Task to complete: Working from the start of the listing, please write out exactly the lines through the one that holds "这是个一次性的工作，麻烦一次即可。", both included, and omit all pictures.

***

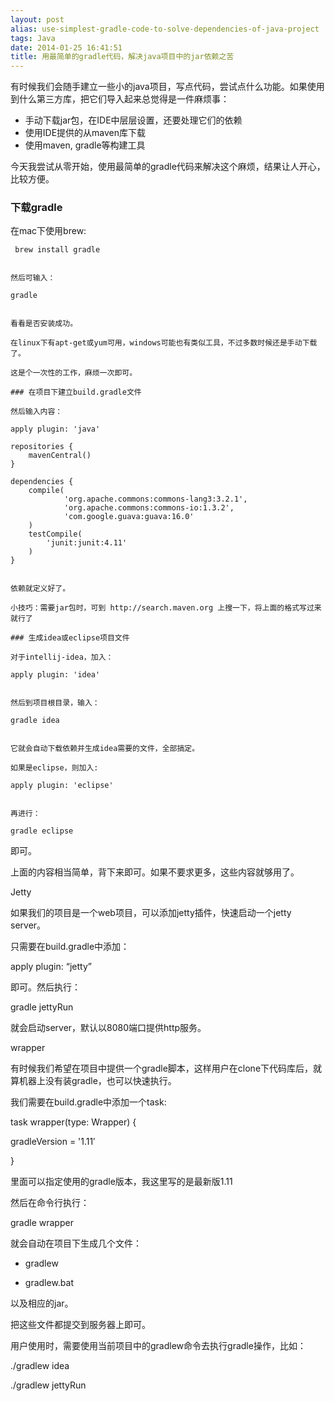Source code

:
 ```yaml
---
layout: post
alias: use-simplest-gradle-code-to-solve-dependencies-of-java-project
tags: Java
date: 2014-01-25 16:41:51
title: 用最简单的gradle代码，解决java项目中的jar依赖之苦
---
```


有时候我们会随手建立一些小的java项目，写点代码，尝试点什么功能。如果使用到什么第三方库，把它们导入起来总觉得是一件麻烦事：

*   手动下载jar包，在IDE中层层设置，还要处理它们的依赖
*   使用IDE提供的从maven库下载
*   使用maven, gradle等构建工具

今天我尝试从零开始，使用最简单的gradle代码来解决这个麻烦，结果让人开心，比较方便。

### 下载gradle

在mac下使用brew:

     brew install gradle
    

    然后可输入：

    gradle
    

    看看是否安装成功。

    在linux下有apt-get或yum可用，windows可能也有类似工具，不过多数时候还是手动下载了。

    这是个一次性的工作，麻烦一次即可。

    ### 在项目下建立build.gradle文件

    然后输入内容：

    apply plugin: 'java'

    repositories {
        mavenCentral()
    }

    dependencies {
        compile(
                'org.apache.commons:commons-lang3:3.2.1',
                'org.apache.commons:commons-io:1.3.2',
                'com.google.guava:guava:16.0'
        )
        testCompile(
            'junit:junit:4.11'
        )
    }
    

    依赖就定义好了。

    小技巧：需要jar包时，可到 http://search.maven.org 上搜一下，将上面的格式写过来就行了

    ### 生成idea或eclipse项目文件

    对于intellij-idea，加入：

    apply plugin: 'idea'
    

    然后到项目根目录，输入：

    gradle idea
    

    它就会自动下载依赖并生成idea需要的文件，全部搞定。

    如果是eclipse，则加入:

    apply plugin: 'eclipse'
    

    再进行：

    gradle eclipse

即可。

上面的内容相当简单，背下来即可。如果不要求更多，这些内容就够用了。

Jetty

如果我们的项目是一个web项目，可以添加jetty插件，快速启动一个jetty server。

只需要在build.gradle中添加：

apply plugin: &#8220;jetty&#8221;

即可。然后执行：

gradle jettyRun

就会启动server，默认以8080端口提供http服务。

wrapper

有时候我们希望在项目中提供一个gradle脚本，这样用户在clone下代码库后，就算机器上没有装gradle，也可以快速执行。

我们需要在build.gradle中添加一个task:

task wrapper(type: Wrapper) {

gradleVersion = '1.11&#8242;

}

里面可以指定使用的gradle版本，我这里写的是最新版1.11

然后在命令行执行：

gradle wrapper

就会自动在项目下生成几个文件：

- gradlew

- gradlew.bat

以及相应的jar。

把这些文件都提交到服务器上即可。

用户使用时，需要使用当前项目中的gradlew命令去执行gradle操作，比如：

./gradlew idea

./gradlew jettyRun

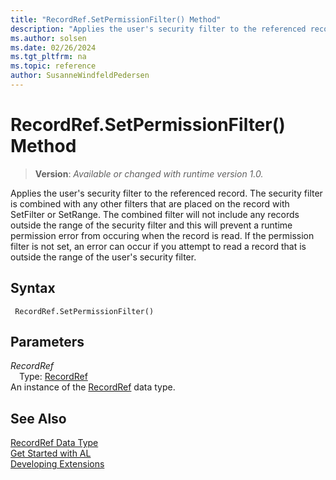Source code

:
 ```yaml
---
title: "RecordRef.SetPermissionFilter() Method"
description: "Applies the user's security filter to the referenced record."
ms.author: solsen
ms.date: 02/26/2024
ms.tgt_pltfrm: na
ms.topic: reference
author: SusanneWindfeldPedersen
---
```

[//]: # (START>DO_NOT_EDIT)
[//]: # (IMPORTANT:Do not edit any of the content between here and the END>DO_NOT_EDIT.)
[//]: # (Any modifications should be made in the .xml files in the ModernDev repo.)
# RecordRef.SetPermissionFilter() Method
> **Version**: _Available or changed with runtime version 1.0._

Applies the user's security filter to the referenced record. The security filter is combined with any other filters that are placed on the record with SetFilter or SetRange. The combined filter will not include any records outside the range of the security filter and this will prevent a runtime permission error from occuring when the record is read. If the permission filter is not set, an error can occur if you attempt to read a record that is outside the range of the user's security filter.


## Syntax
```AL
 RecordRef.SetPermissionFilter()
```
## Parameters
*RecordRef*  
&emsp;Type: [RecordRef](recordref-data-type.md)  
An instance of the [RecordRef](recordref-data-type.md) data type.  


[//]: # (IMPORTANT: END>DO_NOT_EDIT)
## See Also
[RecordRef Data Type](recordref-data-type.md)  
[Get Started with AL](../../devenv-get-started.md)  
[Developing Extensions](../../devenv-dev-overview.md)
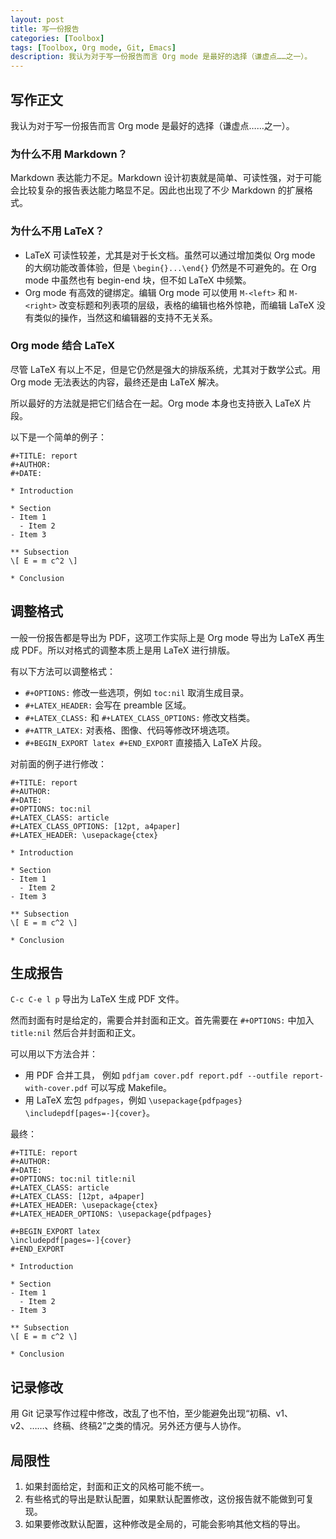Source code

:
 ```yaml
---
layout: post
title: 写一份报告
categories: [Toolbox]
tags: [Toolbox, Org mode, Git, Emacs]
description: 我认为对于写一份报告而言 Org mode 是最好的选择（谦虚点……之一）。
---
```


## 写作正文
我认为对于写一份报告而言 Org mode 是最好的选择（谦虚点……之一）。

### 为什么不用 Markdown？

Markdown 表达能力不足。Markdown 设计初衷就是简单、可读性强，对于可能会比较复杂的报告表达能力略显不足。因此也出现了不少 Markdown 的扩展格式。

### 为什么不用 LaTeX？

- LaTeX 可读性较差，尤其是对于长文档。虽然可以通过增加类似 Org mode 的大纲功能改善体验，但是 `\begin{}...\end{}` 仍然是不可避免的。在 Org mode 中虽然也有 begin-end 块，但不如 LaTeX 中频繁。
- Org mode 有高效的键绑定。编辑 Org mode 可以使用 `M-<left>` 和 `M-<right>` 改变标题和列表项的层级，表格的编辑也格外惊艳，而编辑 LaTeX 没有类似的操作，当然这和编辑器的支持不无关系。


### Org mode 结合 LaTeX
尽管 LaTeX 有以上不足，但是它仍然是强大的排版系统，尤其对于数学公式。用 Org mode 无法表达的内容，最终还是由 LaTeX 解决。

所以最好的方法就是把它们结合在一起。Org mode 本身也支持嵌入 LaTeX 片段。

以下是一个简单的例子：

```
#+TITLE: report
#+AUTHOR:
#+DATE:

* Introduction

* Section
- Item 1
  - Item 2
- Item 3

** Subsection
\[ E = m c^2 \]

* Conclusion

```

## 调整格式
一般一份报告都是导出为 PDF，这项工作实际上是 Org mode 导出为 LaTeX 再生成 PDF。所以对格式的调整本质上是用 LaTeX 进行排版。

有以下方法可以调整格式：
- `#+OPTIONS:` 修改一些选项，例如 `toc:nil` 取消生成目录。
- `#+LATEX_HEADER:` 会写在 preamble 区域。
- `#+LATEX_CLASS:` 和 `#+LATEX_CLASS_OPTIONS:` 修改文档类。
- `#+ATTR_LATEX:` 对表格、图像、代码等修改环境选项。
- `#+BEGIN_EXPORT latex #+END_EXPORT` 直接插入 LaTeX 片段。

对前面的例子进行修改：
```
#+TITLE: report
#+AUTHOR:
#+DATE:
#+OPTIONS: toc:nil
#+LATEX_CLASS: article
#+LATEX_CLASS_OPTIONS: [12pt, a4paper]
#+LATEX_HEADER: \usepackage{ctex}

* Introduction

* Section
- Item 1
  - Item 2
- Item 3

** Subsection
\[ E = m c^2 \]

* Conclusion
```

## 生成报告
`C-c C-e l p` 导出为 LaTeX 生成 PDF 文件。

然而封面有时是给定的，需要合并封面和正文。首先需要在 `#+OPTIONS:` 中加入 `title:nil` 然后合并封面和正文。

可以用以下方法合并：
- 用 PDF 合并工具， 例如 `pdfjam cover.pdf report.pdf --outfile report-with-cover.pdf` 可以写成 Makefile。
- 用 LaTeX 宏包 `pdfpages`，例如 `\usepackage{pdfpages} \includepdf[pages=-]{cover}`。

最终：
```
#+TITLE: report
#+AUTHOR:
#+DATE:
#+OPTIONS: toc:nil title:nil
#+LATEX_CLASS: article
#+LATEX_CLASS: [12pt, a4paper]
#+LATEX_HEADER: \usepackage{ctex}
#+LATEX_HEADER_OPTIONS: \usepackage{pdfpages}

#+BEGIN_EXPORT latex
\includepdf[pages=-]{cover}
#+END_EXPORT

* Introduction

* Section
- Item 1
  - Item 2
- Item 3

** Subsection
\[ E = m c^2 \]

* Conclusion
```

## 记录修改
用 Git 记录写作过程中修改，改乱了也不怕，至少能避免出现“初稿、v1、v2、……、终稿、终稿2”之类的情况。另外还方便与人协作。

## 局限性
1. 如果封面给定，封面和正文的风格可能不统一。
2. 有些格式的导出是默认配置，如果默认配置修改，这份报告就不能做到可复现。
3. 如果要修改默认配置，这种修改是全局的，可能会影响其他文档的导出。

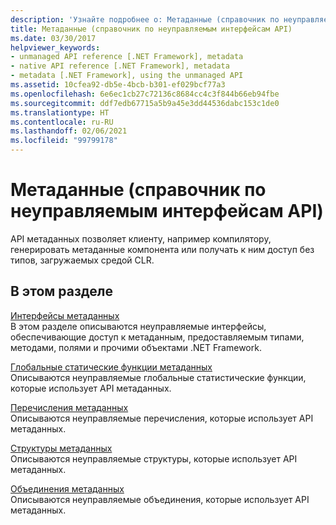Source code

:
 ```yaml
---
description: 'Узнайте подробнее о: Метаданные (справочник по неуправляемым интерфейсам API)'
title: Метаданные (справочник по неуправляемым интерфейсам API)
ms.date: 03/30/2017
helpviewer_keywords:
- unmanaged API reference [.NET Framework], metadata
- native API reference [.NET Framework], metadata
- metadata [.NET Framework], using the unmanaged API
ms.assetid: 10cfea92-db5e-4bcb-b301-ef029bcf77a3
ms.openlocfilehash: 6e6ec1cb27c72136c8684cc4c3f844b66eb94fbe
ms.sourcegitcommit: ddf7edb67715a5b9a45e3dd44536dabc153c1de0
ms.translationtype: HT
ms.contentlocale: ru-RU
ms.lasthandoff: 02/06/2021
ms.locfileid: "99799178"
---
```

# <a name="metadata-unmanaged-api-reference"></a>Метаданные (справочник по неуправляемым интерфейсам API)

API метаданных позволяет клиенту, например компилятору, генерировать метаданные компонента или получать к ним доступ без типов, загружаемых средой CLR.  
  
## <a name="in-this-section"></a>В этом разделе  

 [Интерфейсы метаданных](metadata-interfaces.md)  
 В этом разделе описываются неуправляемые интерфейсы, обеспечивающие доступ к метаданным, предоставляемым типами, методами, полями и прочими объектами .NET Framework.  
  
 [Глобальные статические функции метаданных](metadata-global-static-functions.md)  
 Описываются неуправляемые глобальные статистические функции, которые использует API метаданных.  
  
 [Перечисления метаданных](metadata-enumerations.md)  
 Описываются неуправляемые перечисления, которые использует API метаданных.  
  
 [Структуры метаданных](metadata-structures.md)  
 Описываются неуправляемые структуры, которые использует API метаданных.  
  
 [Объединения метаданных](metadata-unions.md)  
 Описываются неуправляемые объединения, которые использует API метаданных.
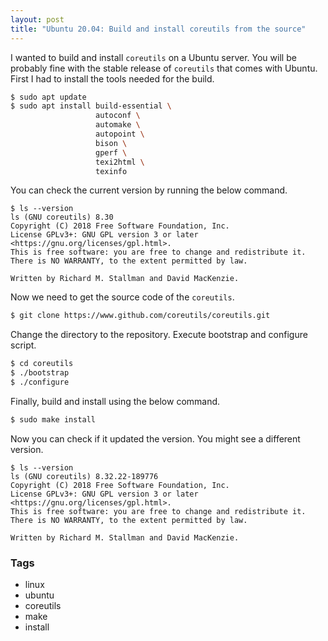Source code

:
 ```yaml
---
layout: post
title: "Ubuntu 20.04: Build and install coreutils from the source"
---
```


I wanted to build and install `coreutils` on a Ubuntu server. You will be probably fine with the stable release of `coreutils` that comes with Ubuntu. First I had to install the tools needed for the build.

```bash
$ sudo apt update
$ sudo apt install build-essential \
                   autoconf \
                   automake \
                   autopoint \
                   bison \
                   gperf \
                   texi2html \
                   texinfo
```

You can check the current version by running the below command.

```console
$ ls --version
ls (GNU coreutils) 8.30
Copyright (C) 2018 Free Software Foundation, Inc.
License GPLv3+: GNU GPL version 3 or later <https://gnu.org/licenses/gpl.html>.
This is free software: you are free to change and redistribute it.
There is NO WARRANTY, to the extent permitted by law.

Written by Richard M. Stallman and David MacKenzie.
```

Now we need to get the source code of the `coreutils`.

```bash
$ git clone https://www.github.com/coreutils/coreutils.git
```

Change the directory to the repository. Execute bootstrap and configure script.

```bash
$ cd coreutils
$ ./bootstrap
$ ./configure
```

Finally, build and install using the below command.

```bash
$ sudo make install
```

Now you can check if it updated the version. You might see a different version.

```console
$ ls --version
ls (GNU coreutils) 8.32.22-189776
Copyright (C) 2018 Free Software Foundation, Inc.
License GPLv3+: GNU GPL version 3 or later <https://gnu.org/licenses/gpl.html>.
This is free software: you are free to change and redistribute it.
There is NO WARRANTY, to the extent permitted by law.

Written by Richard M. Stallman and David MacKenzie.
```

### Tags

- linux
- ubuntu
- coreutils
- make
- install
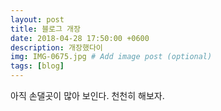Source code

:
 ```yaml
---
layout: post
title: 블로그 개장
date: 2018-04-28 17:50:00 +0600
description: 개장했다이
img: IMG-0675.jpg # Add image post (optional)
tags: [blog]
---
```


아직 손댈곳이 많아 보인다. 천천히 해보자.
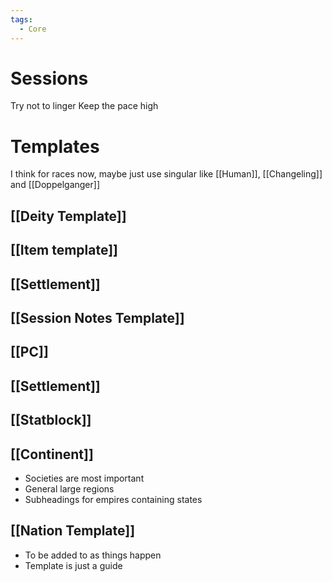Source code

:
 ```yaml
---
tags:
  - Core
---
```

# Sessions
Try not to linger
Keep the pace high
# Templates
I think for races now, maybe just use singular like [[Human]], [[Changeling]] and [[Doppelganger]]
## [[Deity Template]]
## [[Item template]]
## [[Settlement]]
## [[Session Notes Template]]
## [[PC]]
## [[Settlement]]
## [[Statblock]]
## [[Continent]]
- Societies are most important
- General large regions
- Subheadings for empires containing states
## [[Nation Template]]
- To be added to as things happen
- Template is just a guide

***

Response for this exercise:
Source code

:
 ```yaml
---
layout: post
alias: use-simplest-gradle-code-to-solve-dependencies-of-java-project
tags: Java
date: 2014-01-25 16:41:51
title: 用最简单的gradle代码，解决java项目中的jar依赖之苦
---
```


有时候我们会随手建立一些小的java项目，写点代码，尝试点什么功能。如果使用到什么第三方库，把它们导入起来总觉得是一件麻烦事：

*   手动下载jar包，在IDE中层层设置，还要处理它们的依赖
*   使用IDE提供的从maven库下载
*   使用maven, gradle等构建工具

今天我尝试从零开始，使用最简单的gradle代码来解决这个麻烦，结果让人开心，比较方便。

### 下载gradle

在mac下使用brew:

     brew install gradle
    

    然后可输入：

    gradle
    

    看看是否安装成功。

    在linux下有apt-get或yum可用，windows可能也有类似工具，不过多数时候还是手动下载了。

    这是个一次性的工作，麻烦一次即可。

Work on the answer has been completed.